A large study conducted by a group of scientists from the University of Rochester (USA) under the direction of Professor Andrew Elliot proves that a man seems more attractive to a woman if he wears red and even if his photograph is simply surrounded by a red frame.
color and attractiveness 288 female students and 25 students (all heterosexual and bisexual) took part in 7 experiments. During one of them, subjects were shown photographs of men in two different colors: red and white, red and blue, red and gray, red and green, etc., and then the question was asked: “How attractive are these people?
The red color of the frame lifted the man up to heaven in the photograph: women believed that his status was higher than that of the man in the other photograph, that he earned more and climb up the social ladder faster.
Another experiment was the demonstration of photographs of men in T-shirts painted in red and blue (gray, green, etc.) in the color editor of the same intensity.
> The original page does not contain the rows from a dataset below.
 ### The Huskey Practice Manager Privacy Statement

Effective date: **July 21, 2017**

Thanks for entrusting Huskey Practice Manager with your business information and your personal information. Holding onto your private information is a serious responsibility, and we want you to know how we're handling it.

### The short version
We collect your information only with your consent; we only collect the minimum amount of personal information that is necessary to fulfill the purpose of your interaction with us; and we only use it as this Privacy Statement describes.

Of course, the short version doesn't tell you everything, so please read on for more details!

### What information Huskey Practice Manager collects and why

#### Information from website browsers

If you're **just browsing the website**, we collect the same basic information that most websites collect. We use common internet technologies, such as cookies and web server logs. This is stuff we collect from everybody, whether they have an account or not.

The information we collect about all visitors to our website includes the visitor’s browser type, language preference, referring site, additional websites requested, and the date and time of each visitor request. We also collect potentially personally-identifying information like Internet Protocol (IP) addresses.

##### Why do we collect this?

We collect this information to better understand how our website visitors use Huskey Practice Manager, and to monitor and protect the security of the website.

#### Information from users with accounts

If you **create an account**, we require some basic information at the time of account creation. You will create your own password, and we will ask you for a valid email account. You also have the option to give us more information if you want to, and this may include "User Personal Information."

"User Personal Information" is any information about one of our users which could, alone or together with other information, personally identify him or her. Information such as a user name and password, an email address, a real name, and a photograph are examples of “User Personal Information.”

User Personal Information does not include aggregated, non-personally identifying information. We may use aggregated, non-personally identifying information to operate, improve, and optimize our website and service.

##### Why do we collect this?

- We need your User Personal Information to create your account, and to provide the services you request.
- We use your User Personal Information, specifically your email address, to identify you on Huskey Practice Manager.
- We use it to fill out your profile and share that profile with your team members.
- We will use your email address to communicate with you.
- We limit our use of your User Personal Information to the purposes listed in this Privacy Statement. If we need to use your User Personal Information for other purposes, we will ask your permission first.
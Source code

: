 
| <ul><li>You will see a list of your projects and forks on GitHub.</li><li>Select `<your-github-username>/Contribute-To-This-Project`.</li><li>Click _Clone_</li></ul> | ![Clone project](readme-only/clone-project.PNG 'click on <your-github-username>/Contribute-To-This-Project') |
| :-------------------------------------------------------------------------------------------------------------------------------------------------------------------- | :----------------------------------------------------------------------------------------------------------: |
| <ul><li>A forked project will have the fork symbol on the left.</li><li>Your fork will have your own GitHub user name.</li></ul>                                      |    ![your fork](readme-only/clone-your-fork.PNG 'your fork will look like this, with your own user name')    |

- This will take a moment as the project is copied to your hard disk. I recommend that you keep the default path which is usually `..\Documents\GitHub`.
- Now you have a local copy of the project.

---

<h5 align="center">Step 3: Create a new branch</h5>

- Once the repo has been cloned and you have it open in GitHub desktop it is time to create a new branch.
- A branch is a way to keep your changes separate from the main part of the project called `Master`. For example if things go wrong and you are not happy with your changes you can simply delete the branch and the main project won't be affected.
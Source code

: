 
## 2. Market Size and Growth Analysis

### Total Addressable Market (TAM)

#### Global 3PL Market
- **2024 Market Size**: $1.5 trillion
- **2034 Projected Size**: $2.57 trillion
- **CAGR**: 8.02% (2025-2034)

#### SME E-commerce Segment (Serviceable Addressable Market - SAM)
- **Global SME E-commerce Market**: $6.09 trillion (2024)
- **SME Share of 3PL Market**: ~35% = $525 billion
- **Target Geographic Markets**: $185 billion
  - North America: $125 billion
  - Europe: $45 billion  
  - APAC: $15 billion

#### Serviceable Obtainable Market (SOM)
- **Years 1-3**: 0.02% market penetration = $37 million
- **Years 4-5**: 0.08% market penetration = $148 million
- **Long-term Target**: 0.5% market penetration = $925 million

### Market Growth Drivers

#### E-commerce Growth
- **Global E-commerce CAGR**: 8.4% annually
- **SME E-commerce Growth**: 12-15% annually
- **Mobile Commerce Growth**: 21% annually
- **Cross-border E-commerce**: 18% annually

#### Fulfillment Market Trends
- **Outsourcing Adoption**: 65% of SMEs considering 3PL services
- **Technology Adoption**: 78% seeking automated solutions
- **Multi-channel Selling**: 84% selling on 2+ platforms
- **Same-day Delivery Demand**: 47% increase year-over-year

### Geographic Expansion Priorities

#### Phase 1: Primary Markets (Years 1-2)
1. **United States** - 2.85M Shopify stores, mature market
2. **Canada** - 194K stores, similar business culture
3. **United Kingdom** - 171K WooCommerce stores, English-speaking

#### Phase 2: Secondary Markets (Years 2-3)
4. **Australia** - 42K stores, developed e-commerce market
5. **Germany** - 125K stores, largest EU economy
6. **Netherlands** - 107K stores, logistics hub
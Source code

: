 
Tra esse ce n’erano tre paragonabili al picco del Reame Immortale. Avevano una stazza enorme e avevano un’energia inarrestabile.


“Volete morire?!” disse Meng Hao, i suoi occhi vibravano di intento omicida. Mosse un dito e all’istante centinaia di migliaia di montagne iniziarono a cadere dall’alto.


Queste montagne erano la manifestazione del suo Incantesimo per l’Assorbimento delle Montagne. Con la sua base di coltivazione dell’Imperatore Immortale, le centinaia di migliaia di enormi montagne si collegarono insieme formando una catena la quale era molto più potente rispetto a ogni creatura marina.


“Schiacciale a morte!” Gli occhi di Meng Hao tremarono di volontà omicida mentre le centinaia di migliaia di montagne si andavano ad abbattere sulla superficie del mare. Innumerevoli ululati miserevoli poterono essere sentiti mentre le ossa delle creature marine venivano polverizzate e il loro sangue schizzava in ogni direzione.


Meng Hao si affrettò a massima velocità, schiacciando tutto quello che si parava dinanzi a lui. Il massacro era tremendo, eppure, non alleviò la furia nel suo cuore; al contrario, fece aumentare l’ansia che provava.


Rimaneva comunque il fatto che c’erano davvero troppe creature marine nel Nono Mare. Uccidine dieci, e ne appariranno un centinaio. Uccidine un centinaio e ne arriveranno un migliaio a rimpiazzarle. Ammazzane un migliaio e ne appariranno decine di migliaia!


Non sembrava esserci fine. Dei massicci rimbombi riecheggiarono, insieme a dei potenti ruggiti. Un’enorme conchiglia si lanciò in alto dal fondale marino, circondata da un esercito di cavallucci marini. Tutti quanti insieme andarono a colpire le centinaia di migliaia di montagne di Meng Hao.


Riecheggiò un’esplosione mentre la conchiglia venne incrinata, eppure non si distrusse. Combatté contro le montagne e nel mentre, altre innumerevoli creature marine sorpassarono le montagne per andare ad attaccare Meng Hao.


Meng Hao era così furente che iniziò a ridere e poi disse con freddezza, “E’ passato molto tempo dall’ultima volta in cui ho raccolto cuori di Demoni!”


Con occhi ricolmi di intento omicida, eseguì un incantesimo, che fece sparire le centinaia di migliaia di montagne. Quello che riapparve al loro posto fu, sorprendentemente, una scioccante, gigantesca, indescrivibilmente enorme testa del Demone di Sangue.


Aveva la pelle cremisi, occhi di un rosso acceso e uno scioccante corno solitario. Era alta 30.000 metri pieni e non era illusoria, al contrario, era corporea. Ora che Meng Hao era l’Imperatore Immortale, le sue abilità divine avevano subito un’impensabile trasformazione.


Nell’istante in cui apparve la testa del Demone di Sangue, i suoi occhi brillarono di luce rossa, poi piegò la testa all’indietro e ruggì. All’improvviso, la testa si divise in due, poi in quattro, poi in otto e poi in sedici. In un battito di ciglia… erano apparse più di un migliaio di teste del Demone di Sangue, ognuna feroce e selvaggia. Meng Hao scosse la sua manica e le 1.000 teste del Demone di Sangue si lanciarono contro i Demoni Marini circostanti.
Then questions were asked about the assessment by the respondent (s) of the status and attractiveness of the samples, about their desire or unwillingness to go on a date, kiss, etc. with the sample. Researchers were also interested in the opinion of the recipients about other qualities of people in the pictures: kindness, extroversion, etc. It turned out that the “red color effect” only affects the perception of the social status and sexual attractiveness of the color bearer, but does not help to appear kind and “sociable”.
The Red Effect works in different cultures: students from the USA, Germany, Great Britain and China took part in the study. On men (even bisexual), red has zero effect.
Researchers believe that the phenomenon is due to both biological and sociocultural reasons, but sociocultural factors (specific manifestations – a red carpet for celebrities, a red tie for businessmen, red clothes of the upper classes are almost everywhere in the world – we recall at least Ancient Rome, China, Japan, black Africa) may well have a biological basis.
It should be additionally noted that, according to a study by Mr. Elliot and colleagues, red color gives the wearer primitive characteristics, and the “red effect” is not recognized by the one that experiences it. Therefore, it is possible that the roots of the phenomenon are in the monkey past of people: in alpha males of our close relatives, hamadril and baboons, body-free parts of the body are noticeably redder than in less successful primates.